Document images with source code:
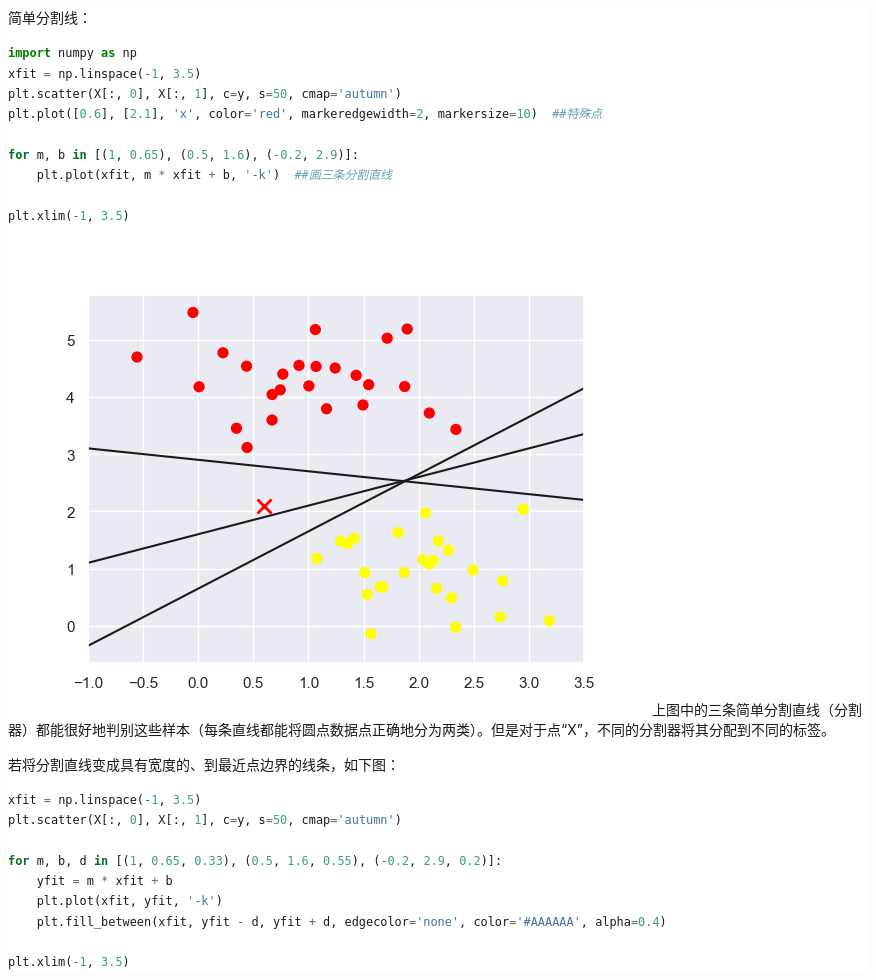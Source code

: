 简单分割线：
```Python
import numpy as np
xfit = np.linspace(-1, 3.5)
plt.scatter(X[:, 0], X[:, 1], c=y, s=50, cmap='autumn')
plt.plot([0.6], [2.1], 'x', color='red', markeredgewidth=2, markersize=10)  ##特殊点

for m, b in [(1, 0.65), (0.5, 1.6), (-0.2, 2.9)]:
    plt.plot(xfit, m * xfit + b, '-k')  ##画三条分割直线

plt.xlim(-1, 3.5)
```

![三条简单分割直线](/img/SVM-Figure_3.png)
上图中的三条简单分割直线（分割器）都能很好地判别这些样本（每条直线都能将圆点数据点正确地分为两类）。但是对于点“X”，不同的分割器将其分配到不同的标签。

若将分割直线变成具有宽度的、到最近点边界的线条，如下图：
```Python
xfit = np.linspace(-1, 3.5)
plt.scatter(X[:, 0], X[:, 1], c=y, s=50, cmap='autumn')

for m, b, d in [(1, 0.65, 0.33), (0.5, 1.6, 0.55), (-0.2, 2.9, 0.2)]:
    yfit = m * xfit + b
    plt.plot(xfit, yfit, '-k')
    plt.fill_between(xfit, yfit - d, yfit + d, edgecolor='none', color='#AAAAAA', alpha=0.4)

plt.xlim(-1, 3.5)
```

---

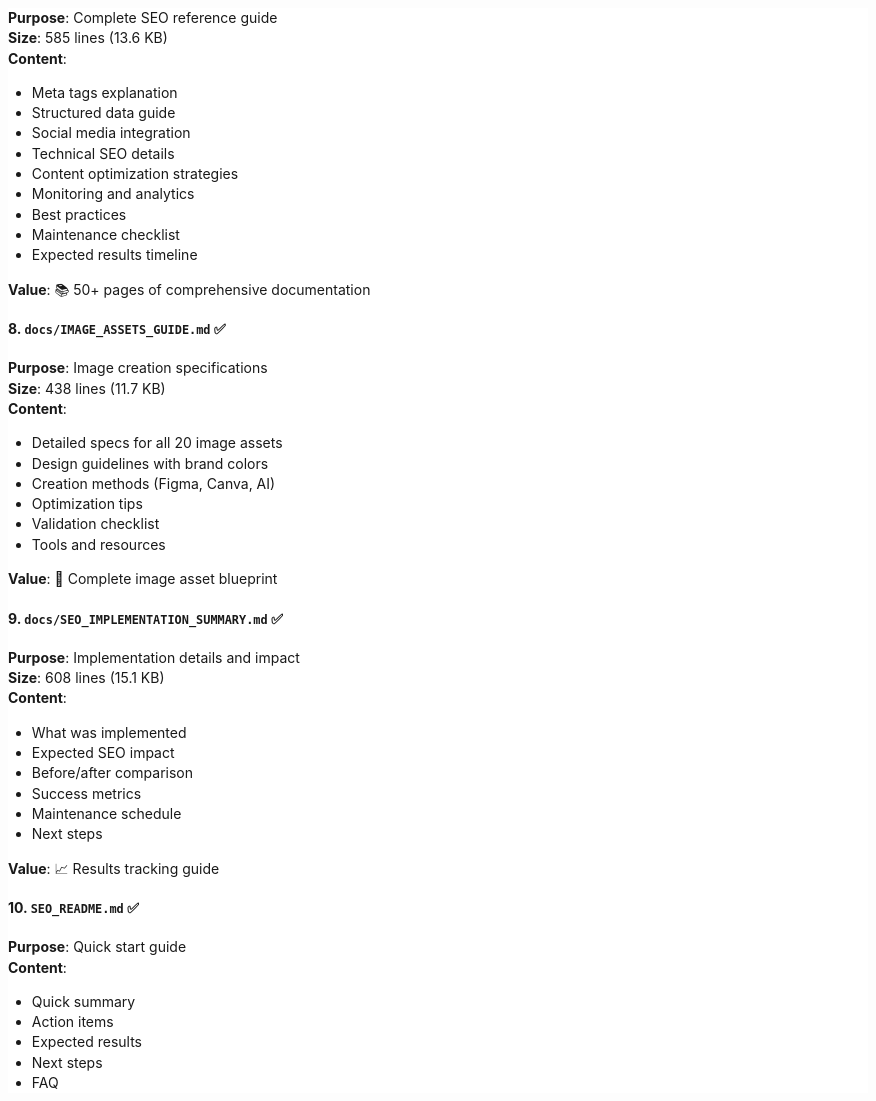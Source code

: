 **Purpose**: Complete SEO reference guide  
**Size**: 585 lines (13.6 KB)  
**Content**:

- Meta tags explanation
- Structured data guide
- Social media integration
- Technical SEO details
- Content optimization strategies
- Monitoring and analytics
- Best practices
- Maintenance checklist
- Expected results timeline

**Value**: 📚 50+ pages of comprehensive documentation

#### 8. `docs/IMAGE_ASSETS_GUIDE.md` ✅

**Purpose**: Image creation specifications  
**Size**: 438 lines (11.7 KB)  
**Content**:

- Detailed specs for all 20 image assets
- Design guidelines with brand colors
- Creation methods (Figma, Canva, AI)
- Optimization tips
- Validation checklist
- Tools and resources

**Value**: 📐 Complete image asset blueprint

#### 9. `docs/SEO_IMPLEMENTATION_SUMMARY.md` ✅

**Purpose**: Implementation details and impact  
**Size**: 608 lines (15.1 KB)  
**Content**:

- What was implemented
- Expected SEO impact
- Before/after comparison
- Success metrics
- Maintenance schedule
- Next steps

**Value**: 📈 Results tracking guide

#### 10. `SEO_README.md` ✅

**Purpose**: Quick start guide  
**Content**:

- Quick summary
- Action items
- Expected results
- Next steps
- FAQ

_Task item:_ Filter the records above down to the lines that hold the string "docs".

_Solution to this task:_
#### 8. `docs/IMAGE_ASSETS_GUIDE.md` ✅
#### 9. `docs/SEO_IMPLEMENTATION_SUMMARY.md` ✅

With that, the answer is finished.